__ASSIGNMENT__
From the records below, set down exactly the lines starting with the line that contains "git log master" and going on through the line that contains "git merge branca00". Nothing else is wanted.

[DATA PROVIDED — start]

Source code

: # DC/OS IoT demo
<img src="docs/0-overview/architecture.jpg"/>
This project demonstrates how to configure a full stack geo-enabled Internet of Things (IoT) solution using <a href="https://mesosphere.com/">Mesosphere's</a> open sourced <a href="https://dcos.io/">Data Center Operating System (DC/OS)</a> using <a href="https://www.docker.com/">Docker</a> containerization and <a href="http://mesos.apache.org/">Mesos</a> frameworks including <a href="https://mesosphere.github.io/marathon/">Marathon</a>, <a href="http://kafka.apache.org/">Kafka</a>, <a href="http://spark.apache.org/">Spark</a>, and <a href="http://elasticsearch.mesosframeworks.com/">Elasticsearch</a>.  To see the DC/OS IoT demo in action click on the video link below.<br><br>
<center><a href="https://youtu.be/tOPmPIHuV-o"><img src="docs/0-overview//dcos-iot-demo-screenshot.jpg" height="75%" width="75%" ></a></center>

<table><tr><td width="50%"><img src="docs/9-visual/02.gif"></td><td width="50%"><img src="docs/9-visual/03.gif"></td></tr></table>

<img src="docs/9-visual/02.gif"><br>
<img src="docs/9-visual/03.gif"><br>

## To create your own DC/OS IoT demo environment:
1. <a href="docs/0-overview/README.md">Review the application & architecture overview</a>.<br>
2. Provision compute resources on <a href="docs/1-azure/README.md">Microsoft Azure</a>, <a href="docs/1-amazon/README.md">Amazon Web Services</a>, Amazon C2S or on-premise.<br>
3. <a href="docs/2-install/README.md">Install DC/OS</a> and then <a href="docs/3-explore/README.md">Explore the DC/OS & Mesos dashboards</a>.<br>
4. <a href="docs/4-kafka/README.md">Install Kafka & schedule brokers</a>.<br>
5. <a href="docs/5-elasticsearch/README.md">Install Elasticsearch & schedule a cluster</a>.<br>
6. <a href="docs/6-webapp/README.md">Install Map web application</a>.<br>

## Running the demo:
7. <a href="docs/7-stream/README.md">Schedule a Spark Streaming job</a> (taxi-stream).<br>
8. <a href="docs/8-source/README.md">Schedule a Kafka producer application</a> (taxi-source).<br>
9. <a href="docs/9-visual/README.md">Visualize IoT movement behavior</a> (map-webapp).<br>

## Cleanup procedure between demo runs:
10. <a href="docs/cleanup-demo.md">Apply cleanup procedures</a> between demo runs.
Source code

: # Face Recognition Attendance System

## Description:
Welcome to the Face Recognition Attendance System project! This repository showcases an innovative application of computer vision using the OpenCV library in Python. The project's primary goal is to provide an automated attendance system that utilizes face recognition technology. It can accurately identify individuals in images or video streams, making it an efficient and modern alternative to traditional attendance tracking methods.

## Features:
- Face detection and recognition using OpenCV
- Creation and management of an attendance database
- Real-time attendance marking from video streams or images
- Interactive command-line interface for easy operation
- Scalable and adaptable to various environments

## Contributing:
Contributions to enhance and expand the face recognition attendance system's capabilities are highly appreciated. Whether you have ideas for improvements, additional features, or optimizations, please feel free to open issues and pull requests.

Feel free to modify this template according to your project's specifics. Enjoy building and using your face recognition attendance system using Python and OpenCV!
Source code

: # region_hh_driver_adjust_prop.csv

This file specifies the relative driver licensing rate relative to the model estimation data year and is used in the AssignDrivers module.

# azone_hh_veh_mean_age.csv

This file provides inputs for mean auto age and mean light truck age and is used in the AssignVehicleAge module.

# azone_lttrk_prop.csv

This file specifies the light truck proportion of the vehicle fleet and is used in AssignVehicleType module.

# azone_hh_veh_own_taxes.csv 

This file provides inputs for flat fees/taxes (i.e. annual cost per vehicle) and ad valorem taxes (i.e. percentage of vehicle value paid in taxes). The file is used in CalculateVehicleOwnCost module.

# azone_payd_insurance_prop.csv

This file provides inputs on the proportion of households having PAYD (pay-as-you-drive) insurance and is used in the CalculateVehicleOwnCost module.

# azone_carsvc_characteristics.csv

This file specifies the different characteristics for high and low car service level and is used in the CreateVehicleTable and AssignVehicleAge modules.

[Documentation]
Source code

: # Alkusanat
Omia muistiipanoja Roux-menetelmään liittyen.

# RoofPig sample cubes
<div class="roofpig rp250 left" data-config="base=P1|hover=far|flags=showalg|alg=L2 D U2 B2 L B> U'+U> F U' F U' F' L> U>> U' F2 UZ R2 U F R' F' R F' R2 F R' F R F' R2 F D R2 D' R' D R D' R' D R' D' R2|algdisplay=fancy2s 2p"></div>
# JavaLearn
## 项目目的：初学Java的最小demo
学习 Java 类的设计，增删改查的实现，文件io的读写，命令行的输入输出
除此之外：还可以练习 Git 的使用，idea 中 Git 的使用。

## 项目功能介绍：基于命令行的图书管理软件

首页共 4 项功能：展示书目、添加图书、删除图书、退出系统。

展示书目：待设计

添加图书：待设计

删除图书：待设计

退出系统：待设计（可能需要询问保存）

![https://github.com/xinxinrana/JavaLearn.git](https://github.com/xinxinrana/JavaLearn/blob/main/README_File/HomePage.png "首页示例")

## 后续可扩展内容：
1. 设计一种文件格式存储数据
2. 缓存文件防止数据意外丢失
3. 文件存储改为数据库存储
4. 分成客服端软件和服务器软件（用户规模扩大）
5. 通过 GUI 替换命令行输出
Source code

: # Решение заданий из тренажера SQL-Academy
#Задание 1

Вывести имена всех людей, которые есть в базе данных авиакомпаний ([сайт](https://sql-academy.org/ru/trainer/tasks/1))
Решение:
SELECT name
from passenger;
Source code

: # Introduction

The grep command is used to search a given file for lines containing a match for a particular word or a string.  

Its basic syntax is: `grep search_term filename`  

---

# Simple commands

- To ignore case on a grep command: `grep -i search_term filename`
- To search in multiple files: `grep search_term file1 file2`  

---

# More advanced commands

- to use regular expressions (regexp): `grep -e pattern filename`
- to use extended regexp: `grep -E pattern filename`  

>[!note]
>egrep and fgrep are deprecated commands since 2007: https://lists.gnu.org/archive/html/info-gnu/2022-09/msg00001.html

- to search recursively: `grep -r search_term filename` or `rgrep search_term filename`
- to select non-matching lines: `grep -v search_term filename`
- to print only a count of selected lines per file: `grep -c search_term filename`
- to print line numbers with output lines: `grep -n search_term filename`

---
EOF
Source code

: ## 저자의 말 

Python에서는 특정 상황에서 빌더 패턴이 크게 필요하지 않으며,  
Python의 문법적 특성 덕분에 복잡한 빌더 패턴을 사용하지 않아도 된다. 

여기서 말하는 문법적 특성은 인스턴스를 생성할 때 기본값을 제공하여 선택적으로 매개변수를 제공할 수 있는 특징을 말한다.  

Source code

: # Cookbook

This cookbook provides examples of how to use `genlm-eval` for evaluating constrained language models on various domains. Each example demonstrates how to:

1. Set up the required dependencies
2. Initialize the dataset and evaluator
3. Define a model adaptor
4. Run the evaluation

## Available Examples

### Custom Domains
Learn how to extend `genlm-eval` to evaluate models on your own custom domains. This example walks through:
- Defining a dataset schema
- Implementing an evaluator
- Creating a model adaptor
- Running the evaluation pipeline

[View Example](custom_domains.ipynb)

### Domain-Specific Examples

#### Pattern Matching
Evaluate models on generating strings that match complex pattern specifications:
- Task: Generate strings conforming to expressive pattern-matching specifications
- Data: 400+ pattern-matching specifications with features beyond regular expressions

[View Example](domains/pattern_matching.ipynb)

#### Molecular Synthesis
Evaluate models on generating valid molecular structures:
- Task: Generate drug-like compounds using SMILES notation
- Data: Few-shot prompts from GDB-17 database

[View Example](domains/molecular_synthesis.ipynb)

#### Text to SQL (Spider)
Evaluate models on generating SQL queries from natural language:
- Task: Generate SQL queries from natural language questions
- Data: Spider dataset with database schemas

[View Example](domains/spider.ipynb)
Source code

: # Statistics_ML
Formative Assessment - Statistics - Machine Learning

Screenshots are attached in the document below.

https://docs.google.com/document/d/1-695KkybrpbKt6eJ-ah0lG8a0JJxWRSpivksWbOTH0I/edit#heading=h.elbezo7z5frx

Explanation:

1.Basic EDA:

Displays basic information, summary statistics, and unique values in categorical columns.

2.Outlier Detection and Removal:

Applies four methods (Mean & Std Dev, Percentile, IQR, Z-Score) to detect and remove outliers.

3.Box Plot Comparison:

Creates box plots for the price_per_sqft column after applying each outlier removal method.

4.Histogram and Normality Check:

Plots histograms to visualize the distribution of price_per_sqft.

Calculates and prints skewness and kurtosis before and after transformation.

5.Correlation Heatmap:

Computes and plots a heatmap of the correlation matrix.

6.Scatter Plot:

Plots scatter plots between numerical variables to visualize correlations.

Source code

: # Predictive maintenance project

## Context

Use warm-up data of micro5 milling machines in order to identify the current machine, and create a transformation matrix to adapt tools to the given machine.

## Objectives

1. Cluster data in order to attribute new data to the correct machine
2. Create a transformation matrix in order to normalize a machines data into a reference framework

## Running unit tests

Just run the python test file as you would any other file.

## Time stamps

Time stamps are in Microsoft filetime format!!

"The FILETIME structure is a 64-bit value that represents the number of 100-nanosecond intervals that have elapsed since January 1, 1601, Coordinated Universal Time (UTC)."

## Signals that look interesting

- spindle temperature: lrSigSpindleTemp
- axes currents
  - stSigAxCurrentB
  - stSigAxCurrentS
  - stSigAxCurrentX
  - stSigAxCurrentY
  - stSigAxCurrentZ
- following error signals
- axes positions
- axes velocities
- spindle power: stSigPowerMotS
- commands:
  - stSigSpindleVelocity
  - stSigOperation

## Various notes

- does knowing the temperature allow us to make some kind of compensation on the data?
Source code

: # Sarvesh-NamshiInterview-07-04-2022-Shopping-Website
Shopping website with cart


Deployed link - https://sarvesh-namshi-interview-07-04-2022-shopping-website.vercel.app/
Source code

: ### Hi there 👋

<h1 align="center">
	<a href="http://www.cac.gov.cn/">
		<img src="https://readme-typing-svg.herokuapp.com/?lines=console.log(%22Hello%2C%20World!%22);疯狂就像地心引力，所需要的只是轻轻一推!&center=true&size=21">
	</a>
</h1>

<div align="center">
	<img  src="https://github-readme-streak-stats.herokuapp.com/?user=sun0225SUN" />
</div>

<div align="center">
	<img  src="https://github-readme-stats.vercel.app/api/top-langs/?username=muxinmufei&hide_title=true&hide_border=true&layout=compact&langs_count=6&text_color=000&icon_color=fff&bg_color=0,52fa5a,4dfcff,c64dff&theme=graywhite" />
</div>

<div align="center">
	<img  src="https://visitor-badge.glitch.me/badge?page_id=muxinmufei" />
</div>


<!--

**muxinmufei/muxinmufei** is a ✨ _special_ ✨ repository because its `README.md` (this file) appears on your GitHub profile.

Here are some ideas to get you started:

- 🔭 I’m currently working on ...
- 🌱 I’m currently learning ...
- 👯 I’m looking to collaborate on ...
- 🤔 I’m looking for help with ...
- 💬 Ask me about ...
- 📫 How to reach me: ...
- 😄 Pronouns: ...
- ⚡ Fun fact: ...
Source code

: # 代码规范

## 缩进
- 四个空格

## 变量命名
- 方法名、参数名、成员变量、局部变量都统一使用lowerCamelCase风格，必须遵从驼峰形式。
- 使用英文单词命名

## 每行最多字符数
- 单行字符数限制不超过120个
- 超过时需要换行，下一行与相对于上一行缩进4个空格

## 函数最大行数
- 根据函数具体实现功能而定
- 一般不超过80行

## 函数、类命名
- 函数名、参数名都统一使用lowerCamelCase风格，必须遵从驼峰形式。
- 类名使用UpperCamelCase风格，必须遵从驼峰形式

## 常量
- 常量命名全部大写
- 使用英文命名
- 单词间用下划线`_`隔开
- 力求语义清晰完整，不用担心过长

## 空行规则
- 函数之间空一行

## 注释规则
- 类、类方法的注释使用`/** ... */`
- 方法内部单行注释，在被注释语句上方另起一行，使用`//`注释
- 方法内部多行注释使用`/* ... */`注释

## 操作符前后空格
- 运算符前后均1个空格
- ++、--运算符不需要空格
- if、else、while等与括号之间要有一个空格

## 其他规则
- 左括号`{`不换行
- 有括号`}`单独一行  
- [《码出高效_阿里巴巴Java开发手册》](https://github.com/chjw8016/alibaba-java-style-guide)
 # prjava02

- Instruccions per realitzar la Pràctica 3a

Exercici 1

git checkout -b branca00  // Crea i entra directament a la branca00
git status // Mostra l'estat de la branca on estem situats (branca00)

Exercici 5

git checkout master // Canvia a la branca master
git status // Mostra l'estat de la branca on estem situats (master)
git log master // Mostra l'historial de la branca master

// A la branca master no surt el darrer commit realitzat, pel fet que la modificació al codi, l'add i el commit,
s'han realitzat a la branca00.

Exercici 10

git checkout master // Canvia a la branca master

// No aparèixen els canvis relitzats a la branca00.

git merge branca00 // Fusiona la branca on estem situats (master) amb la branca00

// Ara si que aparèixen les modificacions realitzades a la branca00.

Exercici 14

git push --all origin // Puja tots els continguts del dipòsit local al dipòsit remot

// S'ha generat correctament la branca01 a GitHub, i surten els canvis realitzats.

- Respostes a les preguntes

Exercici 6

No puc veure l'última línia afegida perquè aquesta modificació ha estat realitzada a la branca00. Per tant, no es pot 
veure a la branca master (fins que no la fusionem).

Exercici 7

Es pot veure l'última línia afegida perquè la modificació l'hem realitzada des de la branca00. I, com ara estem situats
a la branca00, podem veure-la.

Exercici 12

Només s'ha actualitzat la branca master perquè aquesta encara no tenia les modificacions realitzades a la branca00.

[DATA PROVIDED — finish]

__TASK SOLUTION__
git log master // Mostra l'historial de la branca master

// A la branca master no surt el darrer commit realitzat, pel fet que la modificació al codi, l'add i el commit,
s'han realitzat a la branca00.

Exercici 10

git checkout master // Canvia a la branca master

// No aparèixen els canvis relitzats a la branca00.

git merge branca00 // Fusiona la branca on estem situats (master) amb la branca00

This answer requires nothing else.